Government soldiers operating in Bujumbura rural include units stationed at fixed military posts, who generally spend weeks or months in the same place and who often become known to the local population, as well as mobile units sent in for temporary missions who are rarely in any one place very long. Rebels may belong to the FDD led by Pierre Nkurunziza or to the FNL led by Agathon Rwasa. With different forces operating in the same area, those accused of abuses often claim innocence and assign the blame to their opponents, as in the case of rape at Kirombwe described above. The FDD accuse the FNL and vice versa. Even between the supposedly allied forces of the government army and the FDD, each side accuses the other of responsibility for abuses.59

If perpetrators of crimes and their military units cannot be identified, then accountability becomes impossible. As one witness said, “We no longer know who is who. You can find government army soldiers even wearing Rwandan or Congolese uniforms. The mobile units behave like rebels and wear dirty and torn uniforms.”60 

In some cases government soldiers are identifiable because they wear uniforms that are more complete and in better condition, but this is not always the case. Some government soldiers also appear in the dirty, torn or partial military dress more often worn by rebels, perhaps in a deliberate effort to pass as rebels.  According to the Burundian army chief of staff General Germain Niyonyankana, all soldiers have complete uniforms available to them and are punished if they do not wear them. But he recognized that some soldiers have worn torn, dirty or incomplete uniforms, “particularly when they behave like rebels.”61

Civilians frequently reported abuses by soldiers of mobile units and remarked on their apparent indiscipline. One reported seeing a soldier of such a unit insult and strike an officer, accusing him of fighting poorly against the FNL.62 One mobile unit, the 19th battalion of the government army, calls itself the “Bakanongwe,” “Those Who [Dare Even to] Castrate Leopards,” a reference to their supposed ferocity.63 Residents called them “barbarians” or “animals” when they described their brutal behavior, such as firing for no apparent reason other than to terrorize civilians nearby the health center in Kabezi on March 20, 2004.64



[59] Human Rights Watch interviews, Rushubi, December 16, 2003 and March 19, 2004 and Bujumbura, March 15, 2004.

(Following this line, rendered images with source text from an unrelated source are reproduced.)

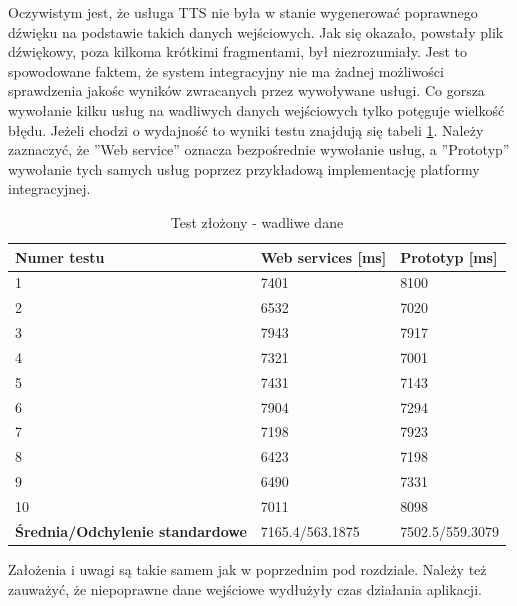 Oczywistym jest, że usługa TTS nie była w stanie wygenerować poprawnego dźwięku na podstawie takich danych wejściowych. Jak się okazało, powstały plik dźwiękowy, poza kilkoma krótkimi fragmentami, był niezrozumiały. Jest to spowodowane faktem, że system integracyjny nie ma żadnej możliwości sprawdzenia jakośc wyników zwracanych przez wywoływane usługi. Co gorsza wywołanie kilku usług na wadliwych danych wejściowych tylko potęguje wielkość błędu. Jeżeli chodzi o wydajność to wyniki testu znajdują się tabeli \ref{tab:brokenTestResults}. Należy zaznaczyć, że ''Web service'' oznacza bezpośrednie wywołanie usług, a ''Prototyp'' wywołanie tych samych usług poprzez przykładową implementację platformy integracyjnej. 

\begin{center}
	\begin{table}[h]
	\caption{Test złożony - wadliwe dane}
	\label{tab:brokenTestResults}
	\centering
	\begin{tabular}{| l | l | l |}	
		\hline
		\textbf{Numer testu} & \textbf{Web services [ms]} & \textbf{Prototyp [ms]} \\ \hline
		1 & 7401 & 8100\\ \hline
		2 & 6532 & 7020\\ \hline
		3 & 7943 & 7917\\ \hline
		4 & 7321 & 7001\\ \hline
		5 & 7431 & 7143\\ \hline
		6 & 7904 & 7294\\ \hline
		7 & 7198 & 7923\\ \hline
		8 & 6423 & 7198\\ \hline
		9 & 6490 & 7331\\ \hline
		10 & 7011 & 8098\\ \hline
		\textbf{Średnia/Odchylenie standardowe} & 7165.4/563.1875 & 7502.5/559.3079\\ 
		\hline
	\end{tabular}
	\end{table}
\end{center}
Założenia i uwagi są takie samem jak w poprzednim pod rozdziale. Należy też zauważyć, że niepoprawne dane wejściowe wydłużyły czas działania aplikacji. 

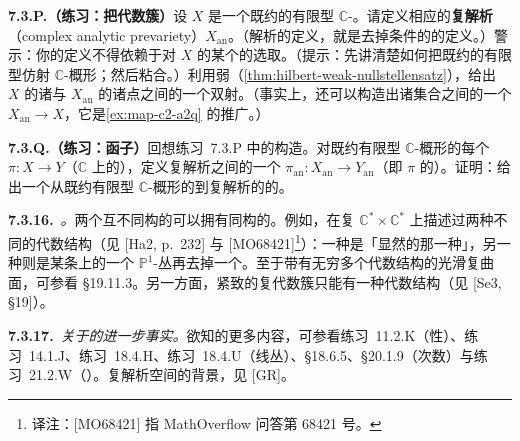 \textbf{7.3.P.（练习：把\trComplex{}代数簇\trAnalytification{}）}\quad 设 $X$ 是一个既约的有限型 $\mathbb{C}$-\trScheme。请定义相应的\textbf{复解析\trPrevariety{}}（complex analytic prevariety）$X_{\mathrm{an}}$。（解析\trPrevariety{}的定义，就是去掉\trHausdorff{}条件的\trVariety{}的定义。）警示：你的定义不得依赖于对 $X$ 的某个\trAffine\trCover{}的选取。（提示：先讲清楚如何把既约的有限型仿射 $\mathbb{C}$-概形\trAnalytification{}；然后粘合。）利用弱\trNullstellensatz（\cref{thm:hilbert-weak-nullstellensatz}），给出 $X$ 的诸\trClosedPoint{}与 $X_{\mathrm{an}}$ 的诸点之间的一个双射。（事实上，还可以构造出诸集合之间的一个\trContinuousMap{} $X_{\mathrm{an}}\to X$，它是\cref{ex:map-c2-a2q} 的推广。）%

\textbf{7.3.Q.（练习：\trAnalytification{}函子）}\quad 回想练习~7.3.P 中的\trAnalytification{}构造。对既约有限型 $\mathbb{C}$-概形的每个\trMorphism{} $\pi\colon X\to Y$（$\mathbb{C}$ 上的），定义复解析\trPrevariety{}之间的一个\trMorphism{} $\pi_{\mathrm{an}}\colon X_{\mathrm{an}}\to Y_{\mathrm{an}}$（即 $\pi$ 的\trAnalytification{}）。证明：\trAnalytification{}给出一个从既约有限型 $\mathbb{C}$-概形的\trCategory{}到复解析\trPrevariety{}的\trCategory{}的\trFunctor。

\textbf{7.3.16.}\ \emph{\trhRemark{}。}\quad 两个互不同构的\trVariety{}可以拥有同构的\trAnalytification{}。例如，\trSerre{}在复\trManifold{} $\mathbb{C}^*\times\mathbb{C}^*$ 上描述过两种不同的代数结构（见 [Ha2, p.~232] 与 [MO68421]\footnote{译注：[MO68421] 指 MathOverflow 问答第 68421 号。}）：一种是「显然的那一种」，另一种则是某条\trEllipticCurve{}上的一个 $\mathbb{P}^1$-丛再去掉一个\trSection。至于带有无穷多个代数结构的光滑复曲面，可参看 \S19.11.3。另一方面，紧致的复代数簇只能有一种代数结构（见 [Se3, \S19]）。

\textbf{7.3.17.}\ \emph{关于\trAnalytification{}的进一步事实。}\quad 欲知\trAnalytification{}的更多内容，可参看练习~11.2.K（\trHausdorff{}性）、\mbox{练习~14.1.J}、\mbox{练习~18.4.H}、\mbox{练习~18.4.U}（线丛）、\S18.6.5、\S20.1.9（次数）与\mbox{练习~21.2.W}（\trManifold）。复解析空间的背景，见 [GR]。

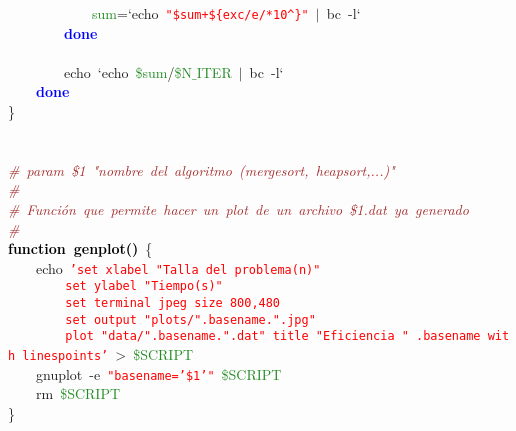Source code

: \mbox{}\ \ \ \ \ \ \ \ \ \ \ \ \textcolor{ForestGreen}{sum}\textcolor{BrickRed}{=}`echo\ \texttt{\textcolor{Red}{"{}\$sum+\$\{exc/e/*10\textasciicircum{}\}"{}}}\ \textcolor{BrickRed}{$|$}\ bc\ -l` \\
\mbox{}\ \ \ \ \ \ \ \ \textbf{\textcolor{Blue}{done}} \\
\mbox{}\ \ \ \ \ \ \ \  \\
\mbox{}\ \ \ \ \ \ \ \ echo\ `echo\ \textcolor{ForestGreen}{\$sum}\textcolor{BrickRed}{/}\textcolor{ForestGreen}{\$N$\_$ITER}\ \textcolor{BrickRed}{$|$}\ bc\ -l` \\
\mbox{}\ \ \ \ \textbf{\textcolor{Blue}{done}} \\
\mbox{}\} \\
\mbox{} \\
\mbox{} \\
\mbox{}\textit{\textcolor{Brown}{\#\ param\ \$1\ "{}nombre\ del\ algoritmo\ (mergesort,\ heapsort,...)"{}}} \\
\mbox{}\textit{\textcolor{Brown}{\#}} \\
\mbox{}\textit{\textcolor{Brown}{\#\ Función\ que\ permite\ hacer\ un\ plot\ de\ un\ archivo\ \$1.dat\ ya\ generado}} \\
\mbox{}\textit{\textcolor{Brown}{\#}} \\
\mbox{}\textbf{\textcolor{Black}{function\ genplot()}}\ \{ \\
\mbox{}\ \ \ \ echo\ \texttt{\textcolor{Red}{'set\ xlabel\ "{}Talla\ del\ problema(n)"{}}} \\
\mbox{}\texttt{\textcolor{Red}{\ \ \ \ \ \ \ \ set\ ylabel\ "{}Tiempo(s)"{}}} \\
\mbox{}\texttt{\textcolor{Red}{\ \ \ \ \ \ \ \ set\ terminal\ jpeg\ size\ 800,480}} \\
\mbox{}\texttt{\textcolor{Red}{\ \ \ \ \ \ \ \ set\ output\ "{}plots/"{}.basename."{}.jpg"{}}} \\
\mbox{}\texttt{\textcolor{Red}{\ \ \ \ \ \ \ \ plot\ "{}data/"{}.basename."{}.dat"{}\ title\ "{}Eficiencia\ "{}\ .basename\ with\ linespoints'}}\ \textcolor{BrickRed}{\textgreater{}}\ \textcolor{ForestGreen}{\$SCRIPT} \\
\mbox{}\ \ \ \ gnuplot\ -e\ \texttt{\textcolor{Red}{"{}basename='\$1'"{}}}\ \textcolor{ForestGreen}{\$SCRIPT} \\
\mbox{}\ \ \ \ rm\ \textcolor{ForestGreen}{\$SCRIPT} \\
\mbox{}\} \\
\mbox{} \\
\mbox{} \\
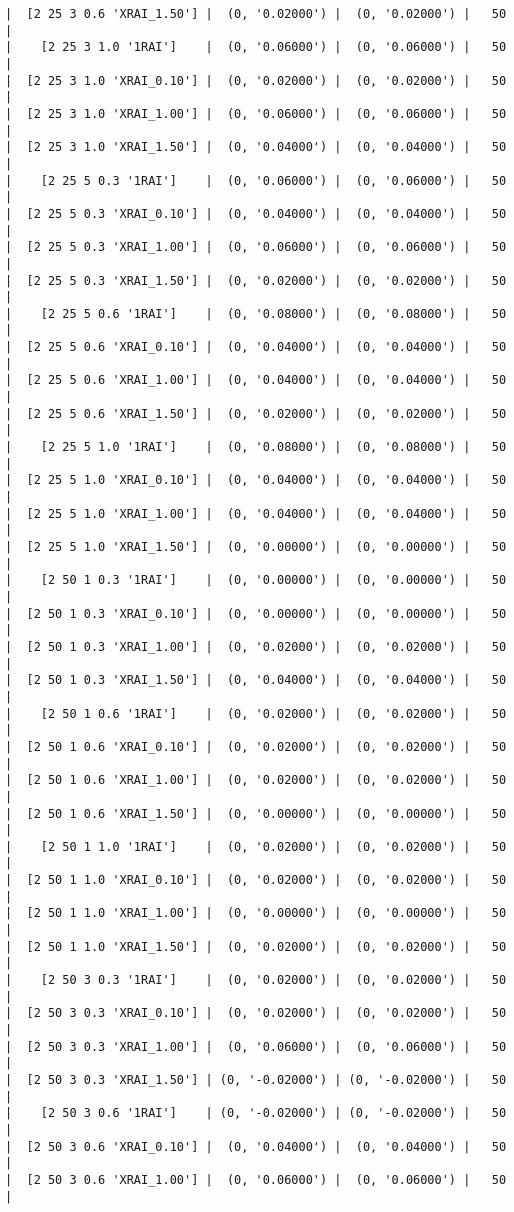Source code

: \documentclass{article}
\begin{document}
\begin{verbatim}
|  [2 25 3 0.6 'XRAI_1.50'] |  (0, '0.02000') |  (0, '0.02000') |   50  |
|    [2 25 3 1.0 '1RAI']    |  (0, '0.06000') |  (0, '0.06000') |   50  |
|  [2 25 3 1.0 'XRAI_0.10'] |  (0, '0.02000') |  (0, '0.02000') |   50  |
|  [2 25 3 1.0 'XRAI_1.00'] |  (0, '0.06000') |  (0, '0.06000') |   50  |
|  [2 25 3 1.0 'XRAI_1.50'] |  (0, '0.04000') |  (0, '0.04000') |   50  |
|    [2 25 5 0.3 '1RAI']    |  (0, '0.06000') |  (0, '0.06000') |   50  |
|  [2 25 5 0.3 'XRAI_0.10'] |  (0, '0.04000') |  (0, '0.04000') |   50  |
|  [2 25 5 0.3 'XRAI_1.00'] |  (0, '0.06000') |  (0, '0.06000') |   50  |
|  [2 25 5 0.3 'XRAI_1.50'] |  (0, '0.02000') |  (0, '0.02000') |   50  |
|    [2 25 5 0.6 '1RAI']    |  (0, '0.08000') |  (0, '0.08000') |   50  |
|  [2 25 5 0.6 'XRAI_0.10'] |  (0, '0.04000') |  (0, '0.04000') |   50  |
|  [2 25 5 0.6 'XRAI_1.00'] |  (0, '0.04000') |  (0, '0.04000') |   50  |
|  [2 25 5 0.6 'XRAI_1.50'] |  (0, '0.02000') |  (0, '0.02000') |   50  |
|    [2 25 5 1.0 '1RAI']    |  (0, '0.08000') |  (0, '0.08000') |   50  |
|  [2 25 5 1.0 'XRAI_0.10'] |  (0, '0.04000') |  (0, '0.04000') |   50  |
|  [2 25 5 1.0 'XRAI_1.00'] |  (0, '0.04000') |  (0, '0.04000') |   50  |
|  [2 25 5 1.0 'XRAI_1.50'] |  (0, '0.00000') |  (0, '0.00000') |   50  |
|    [2 50 1 0.3 '1RAI']    |  (0, '0.00000') |  (0, '0.00000') |   50  |
|  [2 50 1 0.3 'XRAI_0.10'] |  (0, '0.00000') |  (0, '0.00000') |   50  |
|  [2 50 1 0.3 'XRAI_1.00'] |  (0, '0.02000') |  (0, '0.02000') |   50  |
|  [2 50 1 0.3 'XRAI_1.50'] |  (0, '0.04000') |  (0, '0.04000') |   50  |
|    [2 50 1 0.6 '1RAI']    |  (0, '0.02000') |  (0, '0.02000') |   50  |
|  [2 50 1 0.6 'XRAI_0.10'] |  (0, '0.02000') |  (0, '0.02000') |   50  |
|  [2 50 1 0.6 'XRAI_1.00'] |  (0, '0.02000') |  (0, '0.02000') |   50  |
|  [2 50 1 0.6 'XRAI_1.50'] |  (0, '0.00000') |  (0, '0.00000') |   50  |
|    [2 50 1 1.0 '1RAI']    |  (0, '0.02000') |  (0, '0.02000') |   50  |
|  [2 50 1 1.0 'XRAI_0.10'] |  (0, '0.02000') |  (0, '0.02000') |   50  |
|  [2 50 1 1.0 'XRAI_1.00'] |  (0, '0.00000') |  (0, '0.00000') |   50  |
|  [2 50 1 1.0 'XRAI_1.50'] |  (0, '0.02000') |  (0, '0.02000') |   50  |
|    [2 50 3 0.3 '1RAI']    |  (0, '0.02000') |  (0, '0.02000') |   50  |
|  [2 50 3 0.3 'XRAI_0.10'] |  (0, '0.02000') |  (0, '0.02000') |   50  |
|  [2 50 3 0.3 'XRAI_1.00'] |  (0, '0.06000') |  (0, '0.06000') |   50  |
|  [2 50 3 0.3 'XRAI_1.50'] | (0, '-0.02000') | (0, '-0.02000') |   50  |
|    [2 50 3 0.6 '1RAI']    | (0, '-0.02000') | (0, '-0.02000') |   50  |
|  [2 50 3 0.6 'XRAI_0.10'] |  (0, '0.04000') |  (0, '0.04000') |   50  |
|  [2 50 3 0.6 'XRAI_1.00'] |  (0, '0.06000') |  (0, '0.06000') |   50  |

\end{verbatim}
\end{document}
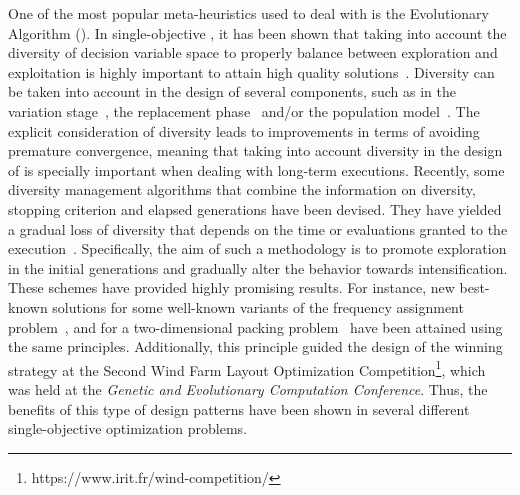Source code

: One of the most popular meta-heuristics used to deal with \MOPS{} is the Evolutionary Algorithm (\EA{}).
%
In single-objective \EAS{}, it has been shown that taking into account the diversity of decision variable space
to properly balance between exploration and exploitation is highly important to attain high quality 
solutions~\citep{Joel:BALANCE_DIVERSITY}.
%
Diversity can be taken into account in the design of several components, such as in the variation 
stage~\citep{Joel:FUZZY_ADAPTIVE_GA,Joel:CROSSOVER_DIVERSITY}, the replacement phase~\citep{Joel:MULTI_DYNAMIC} 
and/or the population model~\citep{Joel:SAWTOOTH}.
%
The explicit consideration of diversity leads to improvements in terms of avoiding premature convergence, 
meaning that taking into account diversity in the design of \EAS{} is specially important when dealing 
with long-term executions.
%
Recently, some diversity management algorithms that combine the information on diversity, stopping criterion and elapsed 
generations have been devised.
%
They have yielded a gradual loss of diversity that depends on the time or evaluations granted to the 
execution~\citep{Joel:MULTI_DYNAMIC}.
%
Specifically, the aim of such a methodology is to promote exploration in the initial generations and gradually alter the 
behavior towards intensification.
%
These schemes have provided highly promising results.
%
For instance, new best-known solutions for some well-known variants of the frequency assignment problem~\citep{Segura:17},
and for a two-dimensional packing problem~\citep{Joel:MULTI_DYNAMIC} have been attained using the same principles.
%
Additionally, this principle guided the design of the winning strategy at the Second Wind Farm Layout Optimization 
Competition\footnote{https://www.irit.fr/wind-competition/}, which was held at the {\em Genetic and Evolutionary 
Computation Conference}.
%
Thus, the benefits of this type of design patterns have been shown in several different single-objective optimization problems.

[60] Human Rights Watch interview, Bujumbura, February 11, 2004.

[61] Human Rights Watch interview with General de Brigade Germain Nioyankana, Chief of staff, Bujumbura, March 24, 2004.

[62] Human Rights Watch interview, Ruyaga, February 26, 2004.

[63] According to one account, soldiers of this unit were originally FDD rebels led by Ndayikenkurukiye but incorporated into the government army by former President Buyoya. Another account relates that they were a group of undisciplined soldiers whom Buyoya punished by sending them to fight in Makamba and Bujumbura rural without either supplies or equipment. Human Rights Watch interviews, Bujumbura, March 5, 2004.

[64] Human Rights Watch interviews, Bujumbura, March 22, 2004.